From Friday 1 April, the government will add 3% to the existing Stamp Duty rates for those buying a second or buy-to-let property.
The hike will “cause rental yields to fall for landlords”, which will “put pressure on them to raise the rents they charge”, Lendinvest said.
Its latest quarterly buy-to-let index showed that property buyers in 13% of the country will now pay Stamp Duty fees for the first time.
And a staggering 86% of first-time Stamp Duty payers will be in the North East or North West of the country as 12 out of 14 postcode areas in these regions have average house prices worth less than £125,000. Properties worth under £125,000 currently incur no Stamp Duty.
Darlington, Halifax and Doncaster will be among the worst affected by first-time Stamp Duty payments as these towns have the most properties subject to the tax, coupled with the lowest average rents. It will see SDLT rise from £0 to £3,750 – more than eight times the average monthly rent.
Landlords in inner London and Harrow need the longest to repay higher SDLT – the equivalent of 20 months’ rent, Lendinvest said.
But outer London landlords including Tunbridge Wells, Dartford and Romford will be hit worse by the overall percentage increase. Some will see SDLT rise more than 300%, compared with less than 200% in inner postcode areas.
When taxes rise, someone has to pay
Christian Faes, co-founder and CEO of LendInvest, said: “The Stamp Duty hike spells bad news for landlords – and their tenants. Put simply: when taxes rise, someone has to pay. Our latest BTL Index shows that the likely payer is ultimately going to be the tenant, with higher rents. The SDLT hike will cause rental yields to fall for landlords, putting pressure on them to raise the rents they charge.

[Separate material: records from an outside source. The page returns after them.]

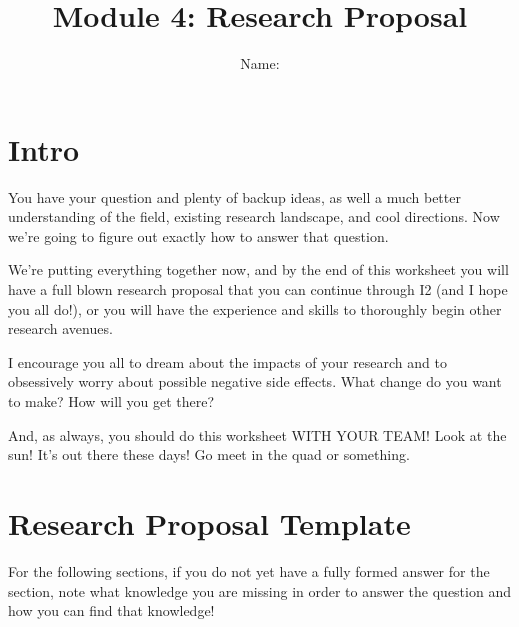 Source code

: \documentclass[letterpaper,11pt]{article}
\begin{document}
\title{{\bf Module 4: Research Proposal} }
\author{Name: }

\date{}
\maketitle

\section{Intro}
You have your question and plenty of backup ideas, as well a much better understanding of the field, existing research landscape, and cool directions. Now we're going to figure out exactly how to answer that question. 

We're putting everything together now, and by the end of this worksheet you will have a full blown research proposal that you can continue through I2 (and I hope you all do!), or you will have the experience and skills to thoroughly begin other research avenues. 

I encourage you all to dream about the impacts of your research and to obsessively worry about possible negative side effects. What change do you want to make? How will you get there?

And, as always, you should do this worksheet WITH YOUR TEAM! Look at the sun! It's out there these days! Go meet in the quad or something.

\newline

\section{Research Proposal Template}
For the following sections, if you do not yet have a fully formed answer for the section, note what knowledge you are missing in order to answer the question and how you can find that knowledge!
\end{document}

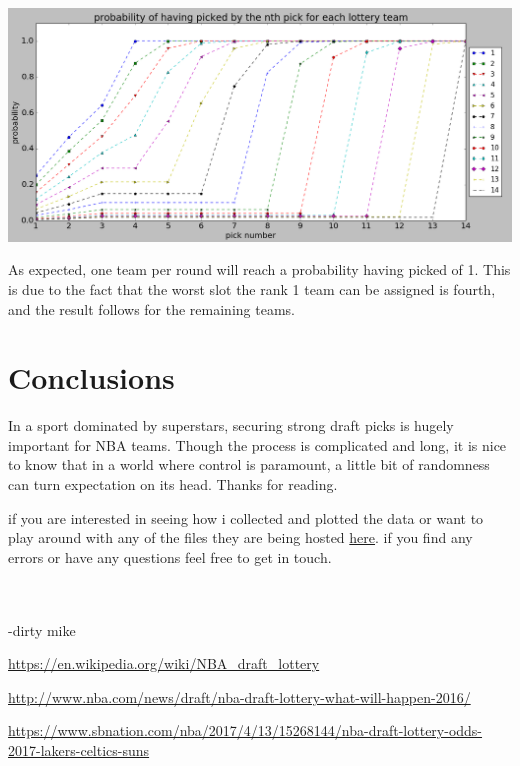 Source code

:\documentclass[letterpaper,12pt]{article}
\begin{document}
\begin{center}
\includegraphics[scale=0.5]{../images/plot2.png} 
\end{center} \newpage

As expected, one team per round will reach a probability having picked of 1. This is due to the fact that the worst slot the rank 1 team can be assigned is fourth, and the result follows for the remaining teams. 

\section{Conclusions}
In a sport dominated by superstars, securing strong draft picks is hugely important for NBA teams. Though the process is complicated and long, it is nice to know that in a world where control is paramount, a little bit of randomness can turn expectation on its head. Thanks for reading.\begin{footnote}{ if you are interested in seeing how i collected and plotted the data or want to play around with any of the files they are being hosted \href{https://github.com/michaelneuder/nba_draft}{here}. if you find any errors or have any questions feel free to get in touch.}\end{footnote} \\ \\ 
-dirty mike


\newpage
\begin{thebibliography}{99}

\url{https://en.wikipedia.org/wiki/NBA_draft_lottery}

\url{http://www.nba.com/news/draft/nba-draft-lottery-what-will-happen-2016/}

\url{https://www.sbnation.com/nba/2017/4/13/15268144/nba-draft-lottery-odds-2017-lakers-celtics-suns}

\end{thebibliography}
\end{document}
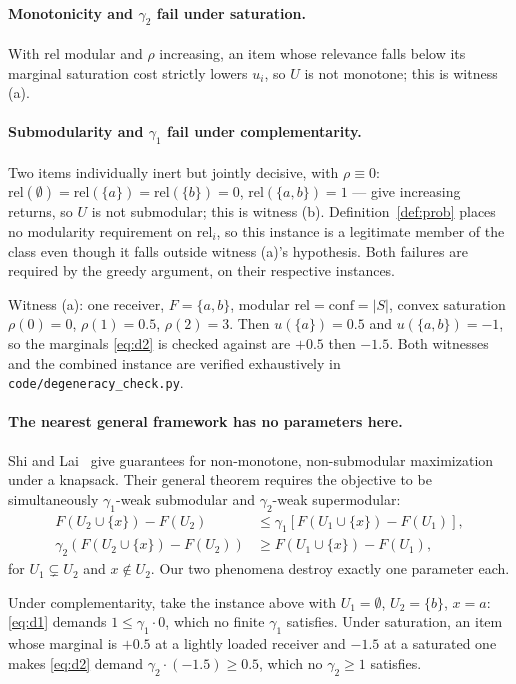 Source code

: \documentclass[sigconf,anonymous]{aamas}
\theoremstyle{remark}
\begin{document}
\paragraph{Monotonicity and $\gamma_2$ fail under saturation.} With
$\mathrm{rel}$ modular and $\rho$ increasing, an item whose relevance
falls below its marginal saturation cost strictly lowers $u_i$, so $U$
is not monotone; this is witness (a).

\paragraph{Submodularity and $\gamma_1$ fail under complementarity.}
Two items individually inert but jointly decisive, with $\rho\equiv0$:
$\mathrm{rel}(\emptyset)=\mathrm{rel}(\{a\})=\mathrm{rel}(\{b\})=0$,
$\mathrm{rel}(\{a,b\})=1$ --- give increasing returns, so $U$ is not
submodular; this is witness (b). Definition~\ref{def:prob} places no
modularity requirement on $\mathrm{rel}_i$, so this instance is a
legitimate member of the class even though it falls outside witness
(a)'s hypothesis. Both failures are required by the greedy argument,
on their respective instances.

Witness (a): one receiver, $F=\{a,b\}$, modular
$\mathrm{rel}{=}\mathrm{conf}{=}|S|$, convex saturation
$\rho(0){=}0$, $\rho(1){=}0.5$, $\rho(2){=}3$. Then $u(\{a\})=0.5$ and
$u(\{a,b\})=-1$, so the marginals \eqref{eq:d2} is checked against are
$+0.5$ then $-1.5$. Both witnesses and the combined instance are
verified exhaustively in \texttt{code/degeneracy\_check.py}.

\paragraph{The nearest general framework has no parameters here.}
Shi and Lai~\cite{shilai2024} give guarantees for non-monotone,
non-submodular maximization under a knapsack. Their general theorem
requires the objective to be simultaneously $\gamma_1$-weak submodular
and $\gamma_2$-weak supermodular:
\begin{align}
F(U_2 \cup \{x\}) - F(U_2) &\le \gamma_1\left[F(U_1 \cup \{x\}) - F(U_1)\right],
\label{eq:d1}\\
\gamma_2\left(F(U_2 \cup \{x\}) - F(U_2)\right) &\ge F(U_1 \cup \{x\}) - F(U_1),
\label{eq:d2}
\end{align}
for $U_1 \subsetneq U_2$ and $x \notin U_2$. Our two phenomena destroy
exactly one parameter each.

Under complementarity, take the instance above with $U_1 = \emptyset$,
$U_2 = \{b\}$, $x = a$: \eqref{eq:d1} demands $1 \le \gamma_1 \cdot 0$,
which no finite $\gamma_1$ satisfies. Under saturation, an item whose
marginal is $+0.5$ at a lightly loaded receiver and $-1.5$ at a
saturated one makes \eqref{eq:d2} demand
$\gamma_2 \cdot (-1.5) \ge 0.5$, which no $\gamma_2 \ge 1$ satisfies.
\end{document}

“It’s not just in Inner London, where landlords’ taxes will soar, that we can expect to see landlords and tenants squeezed financially. The Index shows that all across England and Wales, we will see many landlords factoring several thousands of pounds of stamp duty tax into their budgets for the first time.”
Faes added that while the additional duty is being imposed to “make Britain a country of homeowners”, there are “no quick fixes to the nationwide housing crisis” and until more houses become available at a reasonable price, tenants must be protected.